- TASK INSTRUCTIONS
Make an exact copy of the entries, taking out every picture.

- SOURCE RECORDS
▶

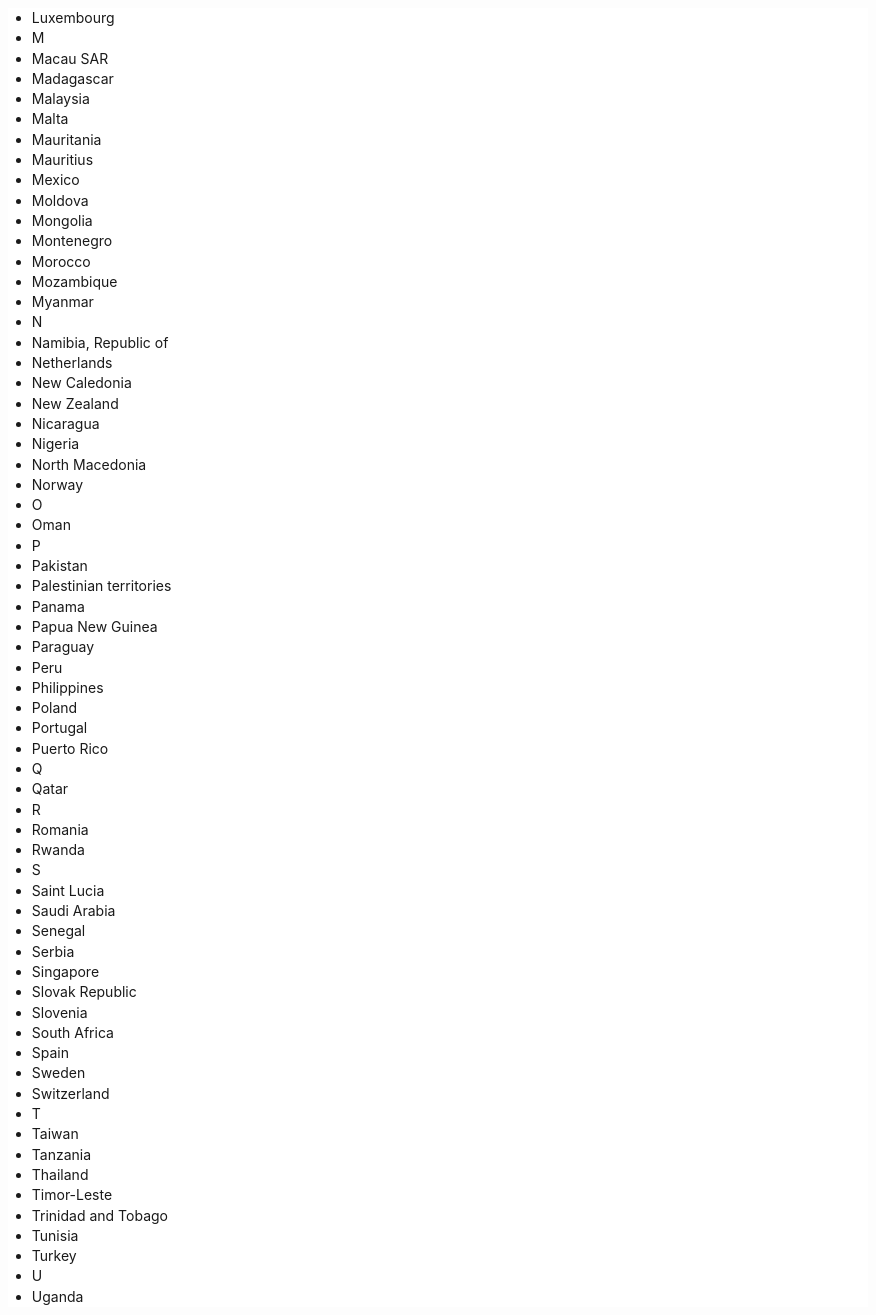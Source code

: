 * Luxembourg
* M
* Macau SAR
* Madagascar
* Malaysia
* Malta
* Mauritania
* Mauritius
* Mexico
* Moldova
* Mongolia
* Montenegro
* Morocco
* Mozambique
* Myanmar
* N
* Namibia, Republic of
* Netherlands
* New Caledonia
* New Zealand
* Nicaragua
* Nigeria
* North Macedonia
* Norway
* O
* Oman
* P
* Pakistan
* Palestinian territories
* Panama
* Papua New Guinea
* Paraguay
* Peru
* Philippines
* Poland
* Portugal
* Puerto Rico
* Q
* Qatar
* R
* Romania
* Rwanda
* S
* Saint Lucia
* Saudi Arabia
* Senegal
* Serbia
* Singapore
* Slovak Republic
* Slovenia
* South Africa
* Spain
* Sweden
* Switzerland
* T
* Taiwan
* Tanzania
* Thailand
* Timor-Leste
* Trinidad and Tobago
* Tunisia
* Turkey
* U
* Uganda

◀

- RESPONSE FOR THIS EXERCISE
Source code

: * Luxembourg
* M
* Macau SAR
* Madagascar
* Malaysia
* Malta
* Mauritania
* Mauritius
* Mexico
* Moldova
* Mongolia
* Montenegro
* Morocco
* Mozambique
* Myanmar
* N
* Namibia, Republic of
* Netherlands
* New Caledonia
* New Zealand
* Nicaragua
* Nigeria
* North Macedonia
* Norway
* O
* Oman
* P
* Pakistan
* Palestinian territories
* Panama
* Papua New Guinea
* Paraguay
* Peru
* Philippines
* Poland
* Portugal
* Puerto Rico
* Q
* Qatar
* R
* Romania
* Rwanda
* S
* Saint Lucia
* Saudi Arabia
* Senegal
* Serbia
* Singapore
* Slovak Republic
* Slovenia
* South Africa
* Spain
* Sweden
* Switzerland
* T
* Taiwan
* Tanzania
* Thailand
* Timor-Leste
* Trinidad and Tobago
* Tunisia
* Turkey
* U
* Uganda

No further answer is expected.